Try it: Among the entries below, find every line that contains the string "operatorname", then copy it.

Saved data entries
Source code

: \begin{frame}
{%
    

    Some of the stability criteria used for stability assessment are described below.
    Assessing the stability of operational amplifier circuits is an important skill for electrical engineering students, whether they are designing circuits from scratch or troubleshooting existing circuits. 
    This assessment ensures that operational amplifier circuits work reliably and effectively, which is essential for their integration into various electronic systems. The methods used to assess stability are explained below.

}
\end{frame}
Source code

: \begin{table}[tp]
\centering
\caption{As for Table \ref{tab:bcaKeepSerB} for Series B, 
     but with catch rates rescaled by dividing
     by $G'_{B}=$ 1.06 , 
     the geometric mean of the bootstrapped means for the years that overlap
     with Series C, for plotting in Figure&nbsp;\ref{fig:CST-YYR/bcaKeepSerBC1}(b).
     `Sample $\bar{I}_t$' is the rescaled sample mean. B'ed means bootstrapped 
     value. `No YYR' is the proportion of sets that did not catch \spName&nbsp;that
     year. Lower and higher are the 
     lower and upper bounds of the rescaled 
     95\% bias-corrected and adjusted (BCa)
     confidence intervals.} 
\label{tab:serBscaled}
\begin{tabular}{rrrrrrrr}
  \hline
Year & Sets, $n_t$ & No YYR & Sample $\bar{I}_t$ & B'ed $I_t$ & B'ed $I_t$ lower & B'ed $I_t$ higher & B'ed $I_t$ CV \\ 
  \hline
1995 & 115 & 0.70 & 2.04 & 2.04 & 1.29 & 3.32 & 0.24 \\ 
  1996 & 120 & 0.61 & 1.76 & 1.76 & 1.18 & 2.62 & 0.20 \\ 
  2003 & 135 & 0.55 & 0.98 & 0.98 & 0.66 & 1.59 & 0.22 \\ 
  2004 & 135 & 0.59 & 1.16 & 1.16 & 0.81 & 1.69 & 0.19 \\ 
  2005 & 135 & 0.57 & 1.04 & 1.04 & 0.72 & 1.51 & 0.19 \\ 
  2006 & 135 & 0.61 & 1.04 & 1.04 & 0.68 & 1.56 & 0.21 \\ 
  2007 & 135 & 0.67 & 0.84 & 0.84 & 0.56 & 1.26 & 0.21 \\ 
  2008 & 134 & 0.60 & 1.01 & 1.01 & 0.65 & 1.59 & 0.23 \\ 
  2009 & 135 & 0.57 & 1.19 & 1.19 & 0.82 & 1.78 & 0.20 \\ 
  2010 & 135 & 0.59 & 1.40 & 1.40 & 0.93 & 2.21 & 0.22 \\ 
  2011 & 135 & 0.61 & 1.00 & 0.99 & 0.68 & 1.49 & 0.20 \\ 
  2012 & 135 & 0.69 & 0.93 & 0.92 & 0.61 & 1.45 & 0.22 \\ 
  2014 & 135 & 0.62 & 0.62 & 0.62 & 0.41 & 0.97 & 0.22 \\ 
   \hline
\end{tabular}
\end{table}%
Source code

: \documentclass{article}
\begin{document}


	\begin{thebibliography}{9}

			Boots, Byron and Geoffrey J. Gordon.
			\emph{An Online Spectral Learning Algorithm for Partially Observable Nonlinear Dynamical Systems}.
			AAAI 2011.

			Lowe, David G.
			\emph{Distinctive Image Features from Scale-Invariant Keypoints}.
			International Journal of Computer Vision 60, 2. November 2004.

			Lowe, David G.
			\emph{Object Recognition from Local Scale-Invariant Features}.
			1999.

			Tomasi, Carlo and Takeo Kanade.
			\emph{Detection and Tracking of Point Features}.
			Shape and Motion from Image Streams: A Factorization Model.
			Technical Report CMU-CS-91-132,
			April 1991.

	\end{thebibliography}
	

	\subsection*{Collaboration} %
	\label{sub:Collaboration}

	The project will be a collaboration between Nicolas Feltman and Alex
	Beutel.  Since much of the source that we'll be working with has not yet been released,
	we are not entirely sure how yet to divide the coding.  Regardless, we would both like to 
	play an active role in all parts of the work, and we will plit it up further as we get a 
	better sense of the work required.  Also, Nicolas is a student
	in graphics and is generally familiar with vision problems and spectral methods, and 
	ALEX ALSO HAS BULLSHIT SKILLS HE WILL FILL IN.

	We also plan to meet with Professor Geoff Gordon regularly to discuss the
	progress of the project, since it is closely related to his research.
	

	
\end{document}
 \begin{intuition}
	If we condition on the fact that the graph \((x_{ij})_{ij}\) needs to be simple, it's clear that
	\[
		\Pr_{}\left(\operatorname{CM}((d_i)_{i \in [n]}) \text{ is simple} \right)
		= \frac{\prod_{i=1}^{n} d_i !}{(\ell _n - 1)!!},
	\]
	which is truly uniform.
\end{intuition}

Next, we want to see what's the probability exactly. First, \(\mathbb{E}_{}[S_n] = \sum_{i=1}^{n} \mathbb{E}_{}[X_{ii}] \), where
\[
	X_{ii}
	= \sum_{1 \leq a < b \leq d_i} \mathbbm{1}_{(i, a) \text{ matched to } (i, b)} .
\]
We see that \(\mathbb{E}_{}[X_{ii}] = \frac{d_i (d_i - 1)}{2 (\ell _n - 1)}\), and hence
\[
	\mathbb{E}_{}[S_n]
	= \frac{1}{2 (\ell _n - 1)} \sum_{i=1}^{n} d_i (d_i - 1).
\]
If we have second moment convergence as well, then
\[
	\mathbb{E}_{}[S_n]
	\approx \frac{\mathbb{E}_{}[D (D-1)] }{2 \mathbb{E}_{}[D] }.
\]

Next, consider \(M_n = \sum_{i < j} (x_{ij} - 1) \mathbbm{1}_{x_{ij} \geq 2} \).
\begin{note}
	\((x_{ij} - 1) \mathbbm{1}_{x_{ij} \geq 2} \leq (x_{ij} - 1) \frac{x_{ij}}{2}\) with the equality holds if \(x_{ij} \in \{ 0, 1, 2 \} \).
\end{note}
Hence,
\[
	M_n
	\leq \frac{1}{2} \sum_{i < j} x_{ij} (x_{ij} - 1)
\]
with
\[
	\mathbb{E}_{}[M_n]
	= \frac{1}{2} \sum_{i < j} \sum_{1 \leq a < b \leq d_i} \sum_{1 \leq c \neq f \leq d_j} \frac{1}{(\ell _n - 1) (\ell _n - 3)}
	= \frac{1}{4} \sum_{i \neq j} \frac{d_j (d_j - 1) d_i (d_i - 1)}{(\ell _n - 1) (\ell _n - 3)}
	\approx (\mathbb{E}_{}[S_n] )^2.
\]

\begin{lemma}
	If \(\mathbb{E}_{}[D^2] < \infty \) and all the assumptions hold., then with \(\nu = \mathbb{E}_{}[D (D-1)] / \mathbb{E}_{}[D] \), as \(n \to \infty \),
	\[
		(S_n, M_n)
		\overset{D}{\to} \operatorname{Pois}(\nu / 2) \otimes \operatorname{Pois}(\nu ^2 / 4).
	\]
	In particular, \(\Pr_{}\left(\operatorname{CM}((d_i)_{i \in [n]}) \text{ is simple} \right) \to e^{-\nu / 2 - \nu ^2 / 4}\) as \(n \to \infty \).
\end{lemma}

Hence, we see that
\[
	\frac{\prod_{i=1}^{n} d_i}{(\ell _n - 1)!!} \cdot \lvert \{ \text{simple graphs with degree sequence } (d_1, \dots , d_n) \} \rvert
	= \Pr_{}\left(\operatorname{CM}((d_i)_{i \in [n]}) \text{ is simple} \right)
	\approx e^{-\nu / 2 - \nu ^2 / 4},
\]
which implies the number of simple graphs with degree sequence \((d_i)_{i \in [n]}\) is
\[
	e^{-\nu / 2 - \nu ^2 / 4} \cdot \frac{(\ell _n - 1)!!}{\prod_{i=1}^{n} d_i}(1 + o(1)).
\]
---
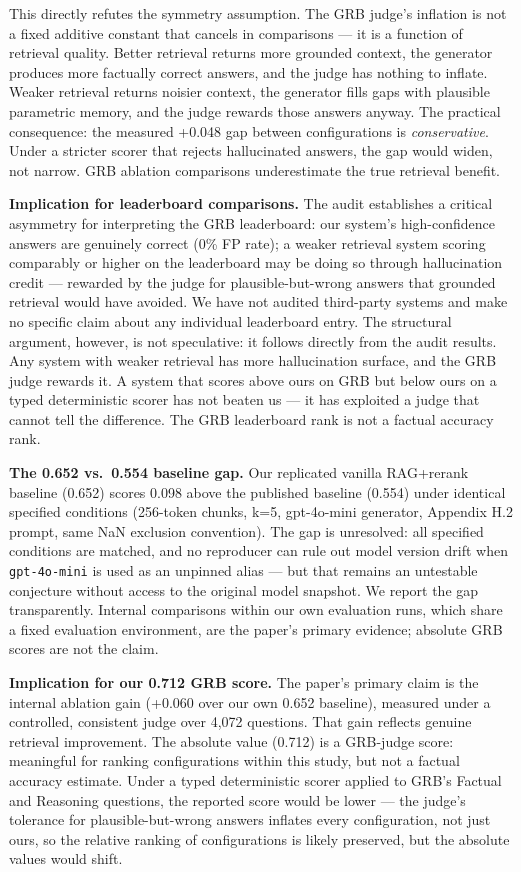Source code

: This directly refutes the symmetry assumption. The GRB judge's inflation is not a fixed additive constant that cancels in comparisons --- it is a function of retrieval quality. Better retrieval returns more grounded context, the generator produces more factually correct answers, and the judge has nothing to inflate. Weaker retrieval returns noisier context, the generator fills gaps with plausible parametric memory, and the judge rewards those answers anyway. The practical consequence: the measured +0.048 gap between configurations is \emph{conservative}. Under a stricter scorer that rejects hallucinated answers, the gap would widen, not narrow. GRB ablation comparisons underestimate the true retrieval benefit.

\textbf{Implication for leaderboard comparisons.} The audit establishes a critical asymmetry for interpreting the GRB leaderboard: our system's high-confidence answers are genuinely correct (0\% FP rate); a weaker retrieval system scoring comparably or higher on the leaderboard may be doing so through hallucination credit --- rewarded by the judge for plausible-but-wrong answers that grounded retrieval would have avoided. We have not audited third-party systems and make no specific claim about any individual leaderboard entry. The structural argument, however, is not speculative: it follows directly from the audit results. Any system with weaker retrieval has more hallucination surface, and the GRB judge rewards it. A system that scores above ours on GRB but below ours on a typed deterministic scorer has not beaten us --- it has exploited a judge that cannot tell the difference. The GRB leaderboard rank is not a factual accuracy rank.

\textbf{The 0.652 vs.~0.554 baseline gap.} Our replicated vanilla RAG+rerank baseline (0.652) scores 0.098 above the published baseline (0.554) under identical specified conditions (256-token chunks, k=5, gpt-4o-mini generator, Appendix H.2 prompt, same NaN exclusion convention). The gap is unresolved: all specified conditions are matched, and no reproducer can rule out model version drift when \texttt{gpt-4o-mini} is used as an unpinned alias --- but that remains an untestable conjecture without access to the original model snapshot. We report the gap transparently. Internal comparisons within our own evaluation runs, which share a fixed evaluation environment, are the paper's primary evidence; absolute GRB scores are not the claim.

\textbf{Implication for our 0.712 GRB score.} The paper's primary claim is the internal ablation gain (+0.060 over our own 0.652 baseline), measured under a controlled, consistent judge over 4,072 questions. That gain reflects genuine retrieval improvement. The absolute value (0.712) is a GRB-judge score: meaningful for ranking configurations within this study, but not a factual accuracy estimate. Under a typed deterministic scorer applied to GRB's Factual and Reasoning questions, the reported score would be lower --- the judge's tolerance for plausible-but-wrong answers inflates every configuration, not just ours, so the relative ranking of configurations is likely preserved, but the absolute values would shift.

Task solution:
		\Pr_{}\left(\operatorname{CM}((d_i)_{i \in [n]}) \text{ is simple} \right)
		\overset{D}{\to} \operatorname{Pois}(\nu / 2) \otimes \operatorname{Pois}(\nu ^2 / 4).
	In particular, \(\Pr_{}\left(\operatorname{CM}((d_i)_{i \in [n]}) \text{ is simple} \right) \to e^{-\nu / 2 - \nu ^2 / 4}\) as \(n \to \infty \).
	= \Pr_{}\left(\operatorname{CM}((d_i)_{i \in [n]}) \text{ is simple} \right)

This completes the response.